(ABOUT THIS EXERCISE)
Your answer should consist of the lines holding "tokyonight", copied from the material below.

(RAW DATA)
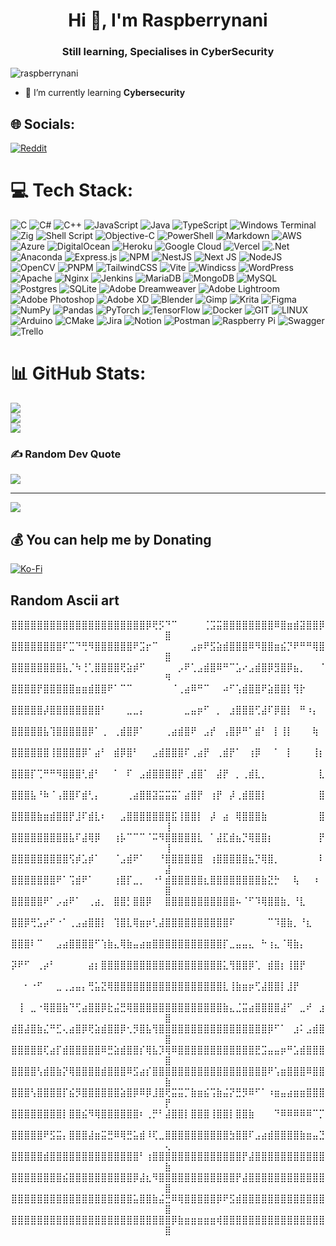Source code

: <h1 align="center">Hi 👋, I'm Raspberrynani</h1>
<h3 align="center">Still learning, Specialises in CyberSecurity</h3>

<p align="left"> <img src="https://komarev.com/ghpvc/?username=raspberrynani&label=Profile%20views&color=0e75b6&style=plastic" alt="raspberrynani" /> </p>

- 🌱 I’m currently learning **Cybersecurity**

## 🌐 Socials:
[![Reddit](https://img.shields.io/badge/Reddit-%23FF4500.svg?logo=Reddit&logoColor=white)](https://reddit.com/user/Raspberrynani) 

# 💻 Tech Stack:
![C](https://img.shields.io/badge/c-%2300599C.svg?style=for-the-badge&logo=c&logoColor=white) ![C#](https://img.shields.io/badge/c%23-%23239120.svg?style=for-the-badge&logo=c-sharp&logoColor=white) ![C++](https://img.shields.io/badge/c++-%2300599C.svg?style=for-the-badge&logo=c%2B%2B&logoColor=white) ![JavaScript](https://img.shields.io/badge/javascript-%23323330.svg?style=for-the-badge&logo=javascript&logoColor=%23F7DF1E) ![Java](https://img.shields.io/badge/java-%23ED8B00.svg?style=for-the-badge&logo=openjdk&logoColor=white) ![TypeScript](https://img.shields.io/badge/typescript-%23007ACC.svg?style=for-the-badge&logo=typescript&logoColor=white) ![Windows Terminal](https://img.shields.io/badge/Windows%20Terminal-%234D4D4D.svg?style=for-the-badge&logo=windows-terminal&logoColor=white) ![Zig](https://img.shields.io/badge/Zig-%23F7A41D.svg?style=for-the-badge&logo=zig&logoColor=white) ![Shell Script](https://img.shields.io/badge/shell_script-%23121011.svg?style=for-the-badge&logo=gnu-bash&logoColor=white) ![Objective-C](https://img.shields.io/badge/OBJECTIVE--C-%233A95E3.svg?style=for-the-badge&logo=apple&logoColor=white) ![PowerShell](https://img.shields.io/badge/PowerShell-%235391FE.svg?style=for-the-badge&logo=powershell&logoColor=white) ![Markdown](https://img.shields.io/badge/markdown-%23000000.svg?style=for-the-badge&logo=markdown&logoColor=white) ![AWS](https://img.shields.io/badge/AWS-%23FF9900.svg?style=for-the-badge&logo=amazon-aws&logoColor=white) ![Azure](https://img.shields.io/badge/azure-%230072C6.svg?style=for-the-badge&logo=microsoftazure&logoColor=white) ![DigitalOcean](https://img.shields.io/badge/DigitalOcean-%230167ff.svg?style=for-the-badge&logo=digitalOcean&logoColor=white) ![Heroku](https://img.shields.io/badge/heroku-%23430098.svg?style=for-the-badge&logo=heroku&logoColor=white) ![Google Cloud](https://img.shields.io/badge/GoogleCloud-%234285F4.svg?style=for-the-badge&logo=google-cloud&logoColor=white) ![Vercel](https://img.shields.io/badge/vercel-%23000000.svg?style=for-the-badge&logo=vercel&logoColor=white) ![.Net](https://img.shields.io/badge/.NET-5C2D91?style=for-the-badge&logo=.net&logoColor=white) ![Anaconda](https://img.shields.io/badge/Anaconda-%2344A833.svg?style=for-the-badge&logo=anaconda&logoColor=white) ![Express.js](https://img.shields.io/badge/express.js-%23404d59.svg?style=for-the-badge&logo=express&logoColor=%2361DAFB) ![NPM](https://img.shields.io/badge/NPM-%23CB3837.svg?style=for-the-badge&logo=npm&logoColor=white) ![NestJS](https://img.shields.io/badge/nestjs-%23E0234E.svg?style=for-the-badge&logo=nestjs&logoColor=white) ![Next JS](https://img.shields.io/badge/Next-black?style=for-the-badge&logo=next.js&logoColor=white) ![NodeJS](https://img.shields.io/badge/node.js-6DA55F?style=for-the-badge&logo=node.js&logoColor=white) ![OpenCV](https://img.shields.io/badge/opencv-%23white.svg?style=for-the-badge&logo=opencv&logoColor=white) ![PNPM](https://img.shields.io/badge/pnpm-%234a4a4a.svg?style=for-the-badge&logo=pnpm&logoColor=f69220) ![TailwindCSS](https://img.shields.io/badge/tailwindcss-%2338B2AC.svg?style=for-the-badge&logo=tailwind-css&logoColor=white) ![Vite](https://img.shields.io/badge/vite-%23646CFF.svg?style=for-the-badge&logo=vite&logoColor=white) ![Windicss](https://img.shields.io/badge/windicss-48B0F1.svg?style=for-the-badge&logo=windi-css&logoColor=white) ![WordPress](https://img.shields.io/badge/WordPress-%23117AC9.svg?style=for-the-badge&logo=WordPress&logoColor=white) ![Apache](https://img.shields.io/badge/apache-%23D42029.svg?style=for-the-badge&logo=apache&logoColor=white) ![Nginx](https://img.shields.io/badge/nginx-%23009639.svg?style=for-the-badge&logo=nginx&logoColor=white) ![Jenkins](https://img.shields.io/badge/jenkins-%232C5263.svg?style=for-the-badge&logo=jenkins&logoColor=white) ![MariaDB](https://img.shields.io/badge/MariaDB-003545?style=for-the-badge&logo=mariadb&logoColor=white) ![MongoDB](https://img.shields.io/badge/MongoDB-%234ea94b.svg?style=for-the-badge&logo=mongodb&logoColor=white) ![MySQL](https://img.shields.io/badge/mysql-%2300000f.svg?style=for-the-badge&logo=mysql&logoColor=white) ![Postgres](https://img.shields.io/badge/postgres-%23316192.svg?style=for-the-badge&logo=postgresql&logoColor=white) ![SQLite](https://img.shields.io/badge/sqlite-%2307405e.svg?style=for-the-badge&logo=sqlite&logoColor=white) ![Adobe Dreamweaver](https://img.shields.io/badge/Adobe%20Dreamweaver-FF61F6.svg?style=for-the-badge&logo=Adobe%20Dreamweaver&logoColor=white) ![Adobe Lightroom](https://img.shields.io/badge/Adobe%20Lightroom-31A8FF.svg?style=for-the-badge&logo=Adobe%20Lightroom&logoColor=white) ![Adobe Photoshop](https://img.shields.io/badge/adobe%20photoshop-%2331A8FF.svg?style=for-the-badge&logo=adobe%20photoshop&logoColor=white) ![Adobe XD](https://img.shields.io/badge/Adobe%20XD-470137?style=for-the-badge&logo=Adobe%20XD&logoColor=#FF61F6) ![Blender](https://img.shields.io/badge/blender-%23F5792A.svg?style=for-the-badge&logo=blender&logoColor=white) ![Gimp](https://img.shields.io/badge/Gimp-657D8B?style=for-the-badge&logo=gimp&logoColor=FFFFFF) ![Krita](https://img.shields.io/badge/Krita-203759?style=for-the-badge&logo=krita&logoColor=EEF37B) ![Figma](https://img.shields.io/badge/figma-%23F24E1E.svg?style=for-the-badge&logo=figma&logoColor=white) ![NumPy](https://img.shields.io/badge/numpy-%23013243.svg?style=for-the-badge&logo=numpy&logoColor=white) ![Pandas](https://img.shields.io/badge/pandas-%23150458.svg?style=for-the-badge&logo=pandas&logoColor=white) ![PyTorch](https://img.shields.io/badge/PyTorch-%23EE4C2C.svg?style=for-the-badge&logo=PyTorch&logoColor=white) ![TensorFlow](https://img.shields.io/badge/TensorFlow-%23FF6F00.svg?style=for-the-badge&logo=TensorFlow&logoColor=white) ![Docker](https://img.shields.io/badge/docker-%230db7ed.svg?style=for-the-badge&logo=docker&logoColor=white) ![GIT](https://img.shields.io/badge/Git-fc6d26?style=for-the-badge&logo=git&logoColor=white) ![LINUX](https://img.shields.io/badge/Linux-FCC624?style=for-the-badge&logo=linux&logoColor=black) ![Arduino](https://img.shields.io/badge/-Arduino-00979D?style=for-the-badge&logo=Arduino&logoColor=white) ![CMake](https://img.shields.io/badge/CMake-%23008FBA.svg?style=for-the-badge&logo=cmake&logoColor=white) ![Jira](https://img.shields.io/badge/jira-%230A0FFF.svg?style=for-the-badge&logo=jira&logoColor=white) ![Notion](https://img.shields.io/badge/Notion-%23000000.svg?style=for-the-badge&logo=notion&logoColor=white) ![Postman](https://img.shields.io/badge/Postman-FF6C37?style=for-the-badge&logo=postman&logoColor=white) ![Raspberry Pi](https://img.shields.io/badge/-RaspberryPi-C51A4A?style=for-the-badge&logo=Raspberry-Pi) ![Swagger](https://img.shields.io/badge/-Swagger-%23Clojure?style=for-the-badge&logo=swagger&logoColor=white) ![Trello](https://img.shields.io/badge/Trello-%23026AA7.svg?style=for-the-badge&logo=Trello&logoColor=white)
# 📊 GitHub Stats:
![](https://github-readme-stats.vercel.app/api?username=Raspberrynani&theme=tokyonight&hide_border=true&include_all_commits=true&count_private=true)<br/>
![](https://github-readme-streak-stats.herokuapp.com/?user=Raspberrynani&theme=tokyonight&hide_border=true)<br/>
![](https://github-readme-stats.vercel.app/api/top-langs/?username=Raspberrynani&theme=tokyonight&hide_border=true&include_all_commits=true&count_private=true&layout=compact)

### ✍️ Random Dev Quote
![](https://quotes-github-readme.vercel.app/api?type=horizontal&theme=tokyonight)

---
[![](https://visitcount.itsvg.in/api?id=Raspberrynani&icon=2&color=0)](https://visitcount.itsvg.in)

  ## 💰 You can help me by Donating
  [![Ko-Fi](https://img.shields.io/badge/Ko--fi-F16061?style=for-the-badge&logo=ko-fi&logoColor=white)](https://ko-fi.com/Raspberrynani) 

  ## Random Ascii art
<p align="center">
⣿⣿⣿⣿⣿⣿⣿⣿⣿⣿⣿⣿⣿⣿⣿⣿⣿⣿⣿⣿⣿⡿⢟⡫⠙⠉⠀⠀⠀⠀⢈⣩⣭⣿⣿⣿⣿⣿⣿⣿⣿⠿⣿⣶⣾⣽⣿⣿⡿⣿
⣿⣿⣿⣿⣿⣿⣿⣿⠏⣉⠙⢛⠻⣿⣿⣿⣿⣿⣿⠟⣩⡖⠉⠀⠀⠀⠀⠀⣠⡶⠟⣫⣵⣾⣿⣿⣿⠿⠻⣿⣿⣶⣮⡙⠟⠛⠛⢿⣿⣿
⣿⣿⣿⣿⣿⣿⣿⣿⣧⡈⠳⢘⢁⣿⣿⣿⣿⢟⣵⡾⠋⠀⠀⠀⠀⠀⡠⠟⢁⣠⣾⣿⠿⠛⠉⣡⠔⣠⣾⣿⡿⣻⣿⡿⣦⡀⠀⠀⠈⠻
⣿⣿⣿⣿⡟⣿⣿⣿⣿⣿⣶⣶⣾⣿⣿⠟⠁⠉⠉⠀⠀⠀⠀⠀⠀⠈⢀⣴⠿⠛⠉⠀⠀⠴⠋⢡⣾⣿⣿⠟⣵⣿⣿⡇⢻⡗⠀⠀⠀⠀
⣿⣿⣿⣿⣿⡼⣿⣿⣿⣿⣿⣿⣿⣿⠃⠀⠀⠀⣀⣀⡄⠀⠀⠀⠀⠀⠀⣀⣤⡶⠋⠀⡀⠀⣰⣿⣿⣿⢋⣼⠏⡿⣿⡇⠀⠛⠰⡄⠀⠀
⣿⣿⣿⣿⣿⣧⢹⣿⣿⣿⣿⣿⡿⠁⢀⠀⢀⣾⣿⡿⠁⠀⠀⠀⢀⣴⣾⣿⠟⠀⣠⡞⠀⢠⣿⡿⠛⠁⣾⠃⠀⡇⢸⡇⠀⠀⠀⢷⠀⠀
⣿⣿⣿⣿⣿⣿⢸⣿⣿⣿⣿⡿⠁⣴⠃⠀⣾⡿⣿⠃⠀⠀⣠⣾⣿⣿⣿⠏⢀⣴⡟⠀⢀⣾⡟⠁⠀⢰⡿⠀⠀⠁⠀⡇⠀⠀⠀⢸⡆⠀
⣿⣿⣿⡏⢉⠛⠛⠻⣿⣿⣿⢃⣾⠃⠀⠀⠁⠀⠏⠀⣠⣾⣿⣿⣿⣿⡟⢀⣾⣿⠁⠀⣼⡟⠀⡀⢀⣾⣇⡀⠀⠀⠀⠀⠀⠀⠀⠀⣇⠀
⣿⣿⣿⣧⠘⠷⠈⢠⣿⣿⠏⣾⢃⡄⠀⠀⠀⠀⢀⣴⣿⣿⣽⣭⣭⣭⠁⣴⣿⡟⠀⢰⡟⠀⡼⢀⣾⣿⣿⡇⠀⠀⠀⠀⠀⠀⠀⠀⣿⠀
⣿⣿⣿⣿⣷⣶⣾⣿⣿⡟⣸⠏⣾⣇⠆⠀⠀⣠⣿⣿⣿⣿⣿⣿⣿⣯⢸⣿⣿⡇⠀⡼⠀⣴⠀⢿⣿⣿⣿⣷⠀⠀⠀⠀⠀⠀⠀⠀⣿⢸
⣿⣿⣿⣿⣿⣿⣿⣿⣿⣧⠏⣼⢿⡿⠀⠀⢰⡧⠉⠉⠉⠈⠭⠻⣿⣿⣿⣿⣿⣇⠀⠁⣼⣏⣾⣦⡙⢿⣿⣿⡆⠀⠀⠀⠀⠀⠀⠀⡟⢸
⣿⣿⣿⣿⣿⣿⣿⣿⣿⢫⡾⣡⡾⠁⠀⠀⠈⣠⣾⠟⠁⠀⠀⠘⣿⣿⣿⣿⣿⣿⠀⢰⣿⣿⣿⣿⣿⣦⡙⢿⣿⡀⠀⠀⠀⠀⠀⠀⠇⣼
⣿⣿⣿⣿⣿⣿⣿⠟⠁⢩⣾⠟⠁⠀⠀⠀⢰⣿⡏⣀⡀⠀⠐⠃⣾⣿⣿⣿⣿⣿⣆⣿⣿⣿⣿⣿⣿⣿⣿⣷⣝⡓⠀⠀⢧⠀⠀⠰⠀⣿
⣿⣿⣿⣿⣿⠟⠁⡠⣴⠟⠁⠀⢀⣴⡀⠀⣿⣿⡃⣿⣿⡿⠀⠀⣿⣿⣿⣿⣿⣿⣿⣿⣿⣿⣿⠦⠈⠋⠹⢿⣿⣿⣷⡀⠘⣇⠀⠀⠀⠀
⣿⣿⡿⢛⣡⡴⠋⠐⠁⢀⣠⣴⣿⣿⡇⠀⢹⣿⣇⢿⣶⡶⢃⣼⣿⣿⣿⣿⣿⣿⣿⣿⣿⣿⠏⠀⠀⠀⠀⠀⠉⠹⣿⣷⡀⠘⣆⠀⠀⠀
⣿⣿⣿⠇⠉⠀⠀⣠⣴⣿⣿⣿⣿⠋⢱⣷⣄⢿⣷⣤⣴⣶⣿⣿⣿⣿⣿⣿⣿⣿⣿⣿⣿⡏⣀⣤⣤⣄⠀⠓⢰⣄⠈⢿⣷⡄⠀⠀⠀⠀
⡽⠟⠋⠀⢀⡴⠃⠀⠀⠀⠀⠀⣴⡆⣿⣿⣿⣿⣿⣿⣿⣿⣿⣿⣿⣿⣿⣿⣿⣿⣿⣿⣿⣅⢻⣿⣿⡿⢁⠀⣾⣿⡆⢸⣿⡟⠀⠀⠀⠀
⠀⠀⠂⠐⠋⠀⠀⣀⢀⣠⣤⡄⢛⣥⣝⢿⣿⣿⣿⣿⣿⣿⣿⣿⣿⣿⣿⣿⣿⣿⣿⣿⣿⣇⢸⣷⣶⡶⢋⣼⣿⣿⡇⣸⡟⠀⠀⠀⠀⠀
⠀⢸⠀⣀⠐⢿⣿⣿⣷⠙⢋⣴⣿⣿⡿⣗⣬⣛⢿⣿⣿⣿⣿⣿⣿⣿⣿⣿⣿⣿⣿⣿⣿⣷⣄⣈⣭⣴⣿⣿⣿⣿⣼⠋⠀⣀⠞⠀⣰⣿
⣾⣿⣼⣿⣷⣌⠛⣋⢄⣴⣿⡿⢟⣵⣾⣿⣿⡿⢂⡻⣿⣧⢻⣿⣿⣿⣿⣿⣿⣿⣿⣿⣿⣿⣿⣿⣿⣿⣿⣿⡿⠋⠁⠀⣰⠅⣠⣾⣿⣿
⣿⣿⣿⣿⣿⢏⣴⡏⣾⣿⣿⣿⣿⣿⠿⣛⣵⣾⣿⣿⡎⢿⣧⡹⢿⠿⣿⣿⣿⣿⣿⣿⣿⣿⣿⣿⣿⣿⣟⣩⣤⣤⡶⠛⣡⣾⣿⣿⣿⣿
⣿⣿⣿⣿⢣⣾⣿⣷⡝⢿⣿⣿⣿⣿⣾⣿⣿⣿⠿⣫⣴⡎⣿⣿⣿⣿⣿⣿⣿⣿⣿⣿⣿⣿⣿⣿⣿⣿⣿⣿⠟⢡⣶⣿⣿⣿⠿⣿⣿⣷
⣿⣿⣿⢣⣿⣿⣿⣿⡏⣮⡻⣿⣿⣿⣿⣿⣿⣵⣿⡿⠿⡿⣸⣿⢟⣭⣭⡉⣷⣶⣮⢩⣷⣬⡝⣛⡻⠿⠋⠁⠰⣶⣤⣴⣶⣶⣿⣿⣿⡟
⣿⣿⣿⣿⣿⣿⣿⣿⡇⣿⣿⣮⠻⢿⣿⣿⣿⣿⣿⣿⠆⢀⡛⠃⣼⣿⣿⡇⣿⣿⣿⢸⣿⣿⡇⣿⣿⣷⠀⠀⠀⠙⠿⠿⠿⠿⠿⠉⡉⠀
⣿⣿⣿⣿⣿⠟⣫⣭⡄⣿⣿⣿⣼⣶⣭⣛⠿⢿⣛⣥⣾⠸⢏⣀⣿⣿⣿⣿⣿⣿⣿⣿⣿⣿⣳⣿⣿⠏⣠⣴⣾⣿⣿⣿⣿⣷⣶⣤⣙⢄
⣿⣿⣿⣿⣿⣾⣿⣿⣿⣿⣿⣿⣿⣿⣿⣿⣿⣿⣿⣿⠃⢰⣿⣿⣿⣿⣿⣿⣿⣿⣿⣿⣿⣿⣿⣿⡟⣼⣿⣿⣿⣿⣿⣿⣿⣿⣿⣿⣿⣷
⣿⣿⣿⣿⣿⣿⣿⣿⣮⣿⣿⣿⣿⣿⣿⣿⣿⣿⣿⡿⣼⣆⠻⣿⣿⣿⣿⣿⣿⣿⣿⣿⣿⣿⣿⡟⣼⣿⣿⣿⣿⣿⣿⣿⣿⣿⣿⣿⣿⣿
⣿⣿⣿⣿⣿⣿⣿⣿⣿⣿⣿⣿⣿⣿⣿⣿⣿⣿⣿⣥⣿⣿⣷⣬⣛⠿⢿⣿⣿⣿⣿⣿⡿⠟⣫⣾⣿⣿⣿⣿⣿⣿⣿⣿⣿⣿⣿⣿⣿⣿
⣿⣿⣿⣿⣿⣿⣿⣿⣿⣿⣿⣿⣿⣿⣿⣿⣿⣿⣿⣿⣿⣿⣿⣿⣿⡿⣷⣶⣶⣶⣶⣶⢾⣿⣿⣿⣿⣿⣿⣿⣿⣿⣿⣿⣿⣿⣿⣿⣿⣿</p>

(SOLVED EXERCISE)
![](https://github-readme-stats.vercel.app/api?username=Raspberrynani&theme=tokyonight&hide_border=true&include_all_commits=true&count_private=true)<br/>
![](https://github-readme-streak-stats.herokuapp.com/?user=Raspberrynani&theme=tokyonight&hide_border=true)<br/>
![](https://github-readme-stats.vercel.app/api/top-langs/?username=Raspberrynani&theme=tokyonight&hide_border=true&include_all_commits=true&count_private=true&layout=compact)
![](https://quotes-github-readme.vercel.app/api?type=horizontal&theme=tokyonight)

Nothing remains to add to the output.